#### TASK DETAILS:
Your output must hold every entry exactly as written and none of the pictures.

#### DATA SHOWN:
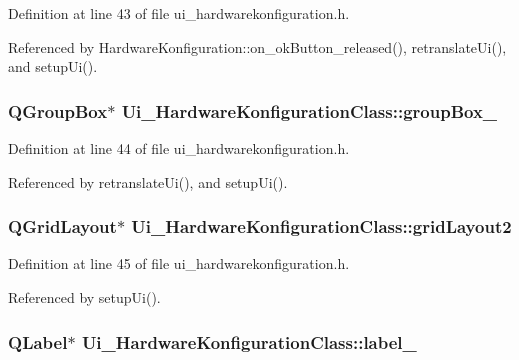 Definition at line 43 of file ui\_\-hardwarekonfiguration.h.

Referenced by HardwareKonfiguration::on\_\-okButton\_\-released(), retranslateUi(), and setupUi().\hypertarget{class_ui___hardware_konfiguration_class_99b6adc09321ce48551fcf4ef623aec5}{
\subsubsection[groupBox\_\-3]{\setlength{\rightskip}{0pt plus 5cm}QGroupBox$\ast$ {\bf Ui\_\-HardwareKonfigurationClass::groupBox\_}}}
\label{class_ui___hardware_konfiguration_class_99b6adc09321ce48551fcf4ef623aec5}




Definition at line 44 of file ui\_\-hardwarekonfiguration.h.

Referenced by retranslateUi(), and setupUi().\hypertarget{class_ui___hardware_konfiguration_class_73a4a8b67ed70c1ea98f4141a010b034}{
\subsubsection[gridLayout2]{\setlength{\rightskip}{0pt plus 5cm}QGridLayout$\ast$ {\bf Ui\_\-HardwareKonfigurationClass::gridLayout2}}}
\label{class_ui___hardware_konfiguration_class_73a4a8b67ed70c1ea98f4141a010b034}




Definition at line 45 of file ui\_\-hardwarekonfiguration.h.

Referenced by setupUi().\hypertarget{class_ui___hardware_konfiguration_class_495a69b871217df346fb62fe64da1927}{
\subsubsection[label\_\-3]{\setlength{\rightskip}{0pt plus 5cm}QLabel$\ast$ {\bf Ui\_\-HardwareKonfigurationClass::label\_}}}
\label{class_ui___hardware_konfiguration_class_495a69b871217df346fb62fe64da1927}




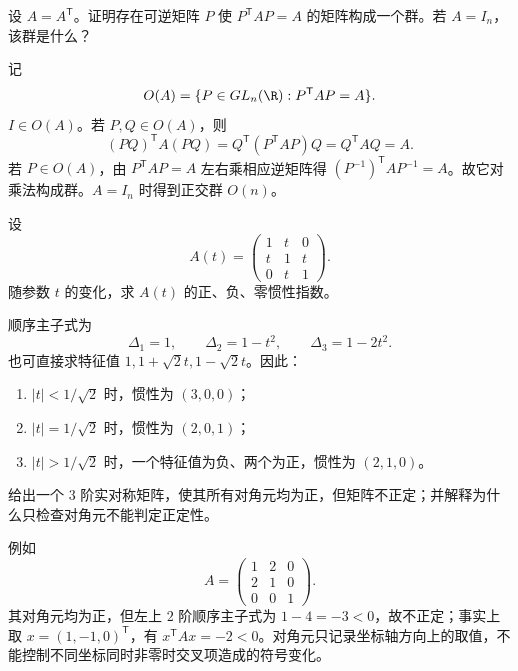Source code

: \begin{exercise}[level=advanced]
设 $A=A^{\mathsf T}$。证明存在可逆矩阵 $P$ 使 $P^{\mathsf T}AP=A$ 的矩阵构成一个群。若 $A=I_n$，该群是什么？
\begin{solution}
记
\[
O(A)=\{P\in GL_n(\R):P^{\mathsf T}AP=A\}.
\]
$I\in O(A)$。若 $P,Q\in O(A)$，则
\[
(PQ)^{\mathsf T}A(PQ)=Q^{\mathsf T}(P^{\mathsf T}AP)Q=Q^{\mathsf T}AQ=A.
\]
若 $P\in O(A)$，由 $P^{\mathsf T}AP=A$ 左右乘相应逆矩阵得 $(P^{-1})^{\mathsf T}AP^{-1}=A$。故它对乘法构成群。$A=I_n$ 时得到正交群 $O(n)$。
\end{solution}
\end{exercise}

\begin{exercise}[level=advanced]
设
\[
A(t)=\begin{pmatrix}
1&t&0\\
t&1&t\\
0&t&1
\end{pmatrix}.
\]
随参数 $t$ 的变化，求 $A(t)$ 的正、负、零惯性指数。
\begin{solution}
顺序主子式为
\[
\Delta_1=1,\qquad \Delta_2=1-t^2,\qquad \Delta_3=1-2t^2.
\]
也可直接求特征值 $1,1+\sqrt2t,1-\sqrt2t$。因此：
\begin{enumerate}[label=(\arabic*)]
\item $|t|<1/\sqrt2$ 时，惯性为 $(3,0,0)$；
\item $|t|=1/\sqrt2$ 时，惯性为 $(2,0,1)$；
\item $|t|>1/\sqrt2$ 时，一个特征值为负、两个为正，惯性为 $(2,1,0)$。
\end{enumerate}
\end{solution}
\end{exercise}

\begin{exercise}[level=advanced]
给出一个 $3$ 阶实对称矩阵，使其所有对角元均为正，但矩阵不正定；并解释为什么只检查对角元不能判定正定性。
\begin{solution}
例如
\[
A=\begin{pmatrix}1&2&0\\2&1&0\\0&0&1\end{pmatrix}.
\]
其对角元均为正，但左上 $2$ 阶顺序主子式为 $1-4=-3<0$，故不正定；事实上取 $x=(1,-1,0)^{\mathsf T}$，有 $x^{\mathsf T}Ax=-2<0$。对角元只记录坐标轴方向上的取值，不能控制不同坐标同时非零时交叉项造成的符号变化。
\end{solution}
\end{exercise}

#### ANSWER BOX:
 Definition at line 43 of file ui\_\-hardwarekonfiguration.h.

Referenced by HardwareKonfiguration::on\_\-okButton\_\-released(), retranslateUi(), and setupUi().\hypertarget{class_ui___hardware_konfiguration_class_99b6adc09321ce48551fcf4ef623aec5}{
\subsubsection[groupBox\_\-3]{\setlength{\rightskip}{0pt plus 5cm}QGroupBox$\ast$ {\bf Ui\_\-HardwareKonfigurationClass::groupBox\_}}}
\label{class_ui___hardware_konfiguration_class_99b6adc09321ce48551fcf4ef623aec5}




Definition at line 44 of file ui\_\-hardwarekonfiguration.h.

Referenced by retranslateUi(), and setupUi().\hypertarget{class_ui___hardware_konfiguration_class_73a4a8b67ed70c1ea98f4141a010b034}{
\subsubsection[gridLayout2]{\setlength{\rightskip}{0pt plus 5cm}QGridLayout$\ast$ {\bf Ui\_\-HardwareKonfigurationClass::gridLayout2}}}
\label{class_ui___hardware_konfiguration_class_73a4a8b67ed70c1ea98f4141a010b034}




Definition at line 45 of file ui\_\-hardwarekonfiguration.h.

Referenced by setupUi().\hypertarget{class_ui___hardware_konfiguration_class_495a69b871217df346fb62fe64da1927}{
\subsubsection[label\_\-3]{\setlength{\rightskip}{0pt plus 5cm}QLabel$\ast$ {\bf Ui\_\-HardwareKonfigurationClass::label\_}}}
\label{class_ui___hardware_konfiguration_class_495a69b871217df346fb62fe64da1927}




Source code

: \begin{exercise}[level=advanced]
设 $A=A^{\mathsf T}$。证明存在可逆矩阵 $P$ 使 $P^{\mathsf T}AP=A$ 的矩阵构成一个群。若 $A=I_n$，该群是什么？
\begin{solution}
记
\[
O(A)=\{P\in GL_n(\R):P^{\mathsf T}AP=A\}.
\]
$I\in O(A)$。若 $P,Q\in O(A)$，则
\[
(PQ)^{\mathsf T}A(PQ)=Q^{\mathsf T}(P^{\mathsf T}AP)Q=Q^{\mathsf T}AQ=A.
\]
若 $P\in O(A)$，由 $P^{\mathsf T}AP=A$ 左右乘相应逆矩阵得 $(P^{-1})^{\mathsf T}AP^{-1}=A$。故它对乘法构成群。$A=I_n$ 时得到正交群 $O(n)$。
\end{solution}
\end{exercise}

\begin{exercise}[level=advanced]
设
\[
A(t)=\begin{pmatrix}
1&t&0\\
t&1&t\\
0&t&1
\end{pmatrix}.
\]
随参数 $t$ 的变化，求 $A(t)$ 的正、负、零惯性指数。
\begin{solution}
顺序主子式为
\[
\Delta_1=1,\qquad \Delta_2=1-t^2,\qquad \Delta_3=1-2t^2.
\]
也可直接求特征值 $1,1+\sqrt2t,1-\sqrt2t$。因此：
\begin{enumerate}[label=(\arabic*)]
\item $|t|<1/\sqrt2$ 时，惯性为 $(3,0,0)$；
\item $|t|=1/\sqrt2$ 时，惯性为 $(2,0,1)$；
\item $|t|>1/\sqrt2$ 时，一个特征值为负、两个为正，惯性为 $(2,1,0)$。
\end{enumerate}
\end{solution}
\end{exercise}

\begin{exercise}[level=advanced]
给出一个 $3$ 阶实对称矩阵，使其所有对角元均为正，但矩阵不正定；并解释为什么只检查对角元不能判定正定性。
\begin{solution}
例如
\[
A=\begin{pmatrix}1&2&0\\2&1&0\\0&0&1\end{pmatrix}.
\]
其对角元均为正，但左上 $2$ 阶顺序主子式为 $1-4=-3<0$，故不正定；事实上取 $x=(1,-1,0)^{\mathsf T}$，有 $x^{\mathsf T}Ax=-2<0$。对角元只记录坐标轴方向上的取值，不能控制不同坐标同时非零时交叉项造成的符号变化。
\end{solution}
\end{exercise}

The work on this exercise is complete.